*** Exercise data ***

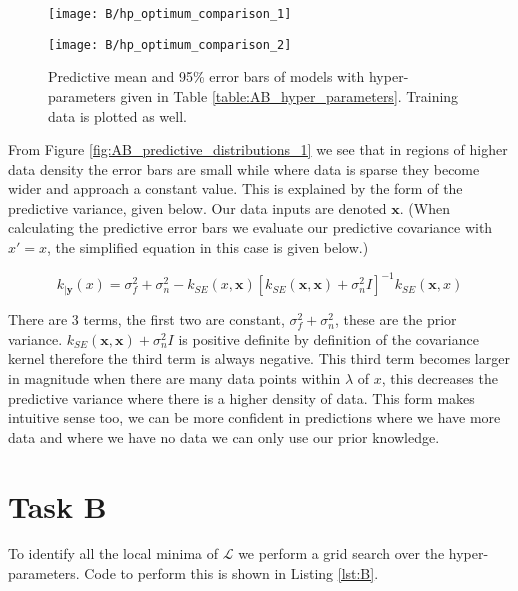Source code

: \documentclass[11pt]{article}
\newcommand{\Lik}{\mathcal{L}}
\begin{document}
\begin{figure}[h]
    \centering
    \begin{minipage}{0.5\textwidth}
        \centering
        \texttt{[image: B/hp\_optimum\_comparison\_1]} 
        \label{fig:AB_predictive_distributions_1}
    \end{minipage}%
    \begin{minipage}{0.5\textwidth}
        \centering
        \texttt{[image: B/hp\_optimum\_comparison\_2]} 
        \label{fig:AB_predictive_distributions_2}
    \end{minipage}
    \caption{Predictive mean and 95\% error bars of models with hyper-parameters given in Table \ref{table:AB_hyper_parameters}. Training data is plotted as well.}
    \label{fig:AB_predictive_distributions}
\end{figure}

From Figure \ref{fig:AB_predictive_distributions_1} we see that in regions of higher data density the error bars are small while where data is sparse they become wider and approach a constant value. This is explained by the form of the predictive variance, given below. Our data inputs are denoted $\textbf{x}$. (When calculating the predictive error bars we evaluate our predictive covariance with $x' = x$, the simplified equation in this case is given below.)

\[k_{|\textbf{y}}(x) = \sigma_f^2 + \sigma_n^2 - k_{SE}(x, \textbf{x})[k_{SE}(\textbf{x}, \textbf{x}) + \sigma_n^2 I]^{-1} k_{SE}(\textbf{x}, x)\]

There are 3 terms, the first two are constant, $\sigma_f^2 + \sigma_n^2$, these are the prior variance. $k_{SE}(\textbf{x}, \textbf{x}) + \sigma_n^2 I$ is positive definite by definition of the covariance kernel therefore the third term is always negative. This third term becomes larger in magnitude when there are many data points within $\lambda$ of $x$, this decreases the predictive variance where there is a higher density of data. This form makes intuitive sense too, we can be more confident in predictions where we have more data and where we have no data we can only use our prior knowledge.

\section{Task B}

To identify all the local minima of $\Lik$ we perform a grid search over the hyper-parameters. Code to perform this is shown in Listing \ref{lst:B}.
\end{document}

*** End of Exercise data ***

*Problem statement*
In the entries above, count each line that includes "given" and report the total with no other text.

*Task solution*
2